'''

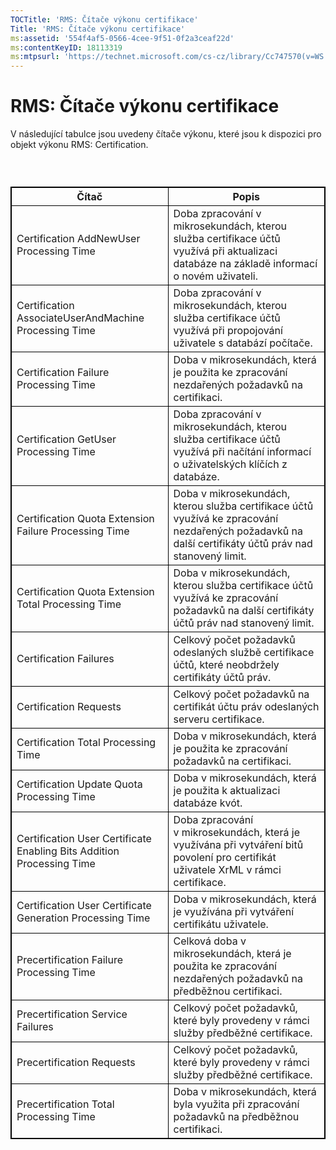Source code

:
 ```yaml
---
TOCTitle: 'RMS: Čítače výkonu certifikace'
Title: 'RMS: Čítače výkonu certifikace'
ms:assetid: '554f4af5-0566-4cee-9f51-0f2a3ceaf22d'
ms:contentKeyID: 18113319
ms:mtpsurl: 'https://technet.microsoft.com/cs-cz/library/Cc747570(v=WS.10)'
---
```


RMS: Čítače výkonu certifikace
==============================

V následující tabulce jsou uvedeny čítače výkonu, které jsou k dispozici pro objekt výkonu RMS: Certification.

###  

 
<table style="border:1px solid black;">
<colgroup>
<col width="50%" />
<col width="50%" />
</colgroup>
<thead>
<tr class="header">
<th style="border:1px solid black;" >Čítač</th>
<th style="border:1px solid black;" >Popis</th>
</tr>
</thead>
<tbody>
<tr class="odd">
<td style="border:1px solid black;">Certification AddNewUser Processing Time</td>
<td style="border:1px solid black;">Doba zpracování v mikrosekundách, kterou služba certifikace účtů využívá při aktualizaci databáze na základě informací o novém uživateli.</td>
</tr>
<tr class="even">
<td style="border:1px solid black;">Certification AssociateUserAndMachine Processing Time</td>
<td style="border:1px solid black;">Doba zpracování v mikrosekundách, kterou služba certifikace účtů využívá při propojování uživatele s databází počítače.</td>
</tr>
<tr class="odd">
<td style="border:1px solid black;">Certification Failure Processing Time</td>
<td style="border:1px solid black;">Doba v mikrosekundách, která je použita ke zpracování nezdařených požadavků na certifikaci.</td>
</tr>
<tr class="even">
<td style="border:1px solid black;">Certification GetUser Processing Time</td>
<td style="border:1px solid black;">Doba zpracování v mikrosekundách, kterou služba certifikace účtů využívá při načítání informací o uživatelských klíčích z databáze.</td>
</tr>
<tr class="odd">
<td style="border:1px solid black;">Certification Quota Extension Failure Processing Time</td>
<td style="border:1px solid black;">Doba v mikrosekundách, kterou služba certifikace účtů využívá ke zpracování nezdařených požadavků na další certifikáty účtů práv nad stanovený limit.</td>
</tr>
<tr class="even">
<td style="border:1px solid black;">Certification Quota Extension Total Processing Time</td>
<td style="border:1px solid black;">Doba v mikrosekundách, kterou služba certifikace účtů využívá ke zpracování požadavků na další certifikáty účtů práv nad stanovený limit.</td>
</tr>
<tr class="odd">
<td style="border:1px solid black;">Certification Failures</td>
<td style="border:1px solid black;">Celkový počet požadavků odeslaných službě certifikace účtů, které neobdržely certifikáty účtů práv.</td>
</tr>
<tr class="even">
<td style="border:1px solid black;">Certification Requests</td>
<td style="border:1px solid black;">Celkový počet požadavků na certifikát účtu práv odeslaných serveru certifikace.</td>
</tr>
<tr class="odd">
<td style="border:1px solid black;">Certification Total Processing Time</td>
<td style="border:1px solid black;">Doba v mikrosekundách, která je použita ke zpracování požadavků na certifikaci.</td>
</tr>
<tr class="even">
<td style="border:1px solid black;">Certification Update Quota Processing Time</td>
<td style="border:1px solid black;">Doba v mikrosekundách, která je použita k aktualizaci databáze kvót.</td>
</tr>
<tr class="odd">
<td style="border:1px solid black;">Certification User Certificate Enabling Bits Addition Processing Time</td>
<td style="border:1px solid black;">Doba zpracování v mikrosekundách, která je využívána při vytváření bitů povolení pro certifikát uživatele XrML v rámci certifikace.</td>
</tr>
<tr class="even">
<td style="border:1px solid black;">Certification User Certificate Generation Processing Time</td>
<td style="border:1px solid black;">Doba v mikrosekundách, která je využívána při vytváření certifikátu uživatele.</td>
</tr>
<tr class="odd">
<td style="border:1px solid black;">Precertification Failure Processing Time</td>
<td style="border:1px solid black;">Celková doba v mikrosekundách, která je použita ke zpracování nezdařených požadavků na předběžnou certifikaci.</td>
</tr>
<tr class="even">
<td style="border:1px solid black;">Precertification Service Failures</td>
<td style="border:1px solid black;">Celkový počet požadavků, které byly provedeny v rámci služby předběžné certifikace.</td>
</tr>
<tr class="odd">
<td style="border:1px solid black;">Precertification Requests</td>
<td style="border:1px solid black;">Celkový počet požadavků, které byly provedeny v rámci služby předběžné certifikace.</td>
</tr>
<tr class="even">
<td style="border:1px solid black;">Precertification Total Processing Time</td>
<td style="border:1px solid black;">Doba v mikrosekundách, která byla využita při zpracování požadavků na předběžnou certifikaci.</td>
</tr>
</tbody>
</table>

'''
'''

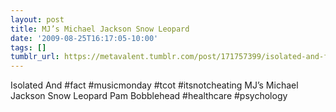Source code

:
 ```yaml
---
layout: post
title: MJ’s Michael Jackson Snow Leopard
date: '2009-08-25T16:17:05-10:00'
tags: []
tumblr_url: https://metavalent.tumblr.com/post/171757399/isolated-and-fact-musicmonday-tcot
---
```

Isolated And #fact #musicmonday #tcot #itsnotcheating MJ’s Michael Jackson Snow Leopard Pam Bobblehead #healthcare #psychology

'''

Exercise requirements =
The lines to show are those in the data above that include "další".

Result below =
<td style="border:1px solid black;">Doba v mikrosekundách, kterou služba certifikace účtů využívá ke zpracování nezdařených požadavků na další certifikáty účtů práv nad stanovený limit.</td>
<td style="border:1px solid black;">Doba v mikrosekundách, kterou služba certifikace účtů využívá ke zpracování požadavků na další certifikáty účtů práv nad stanovený limit.</td>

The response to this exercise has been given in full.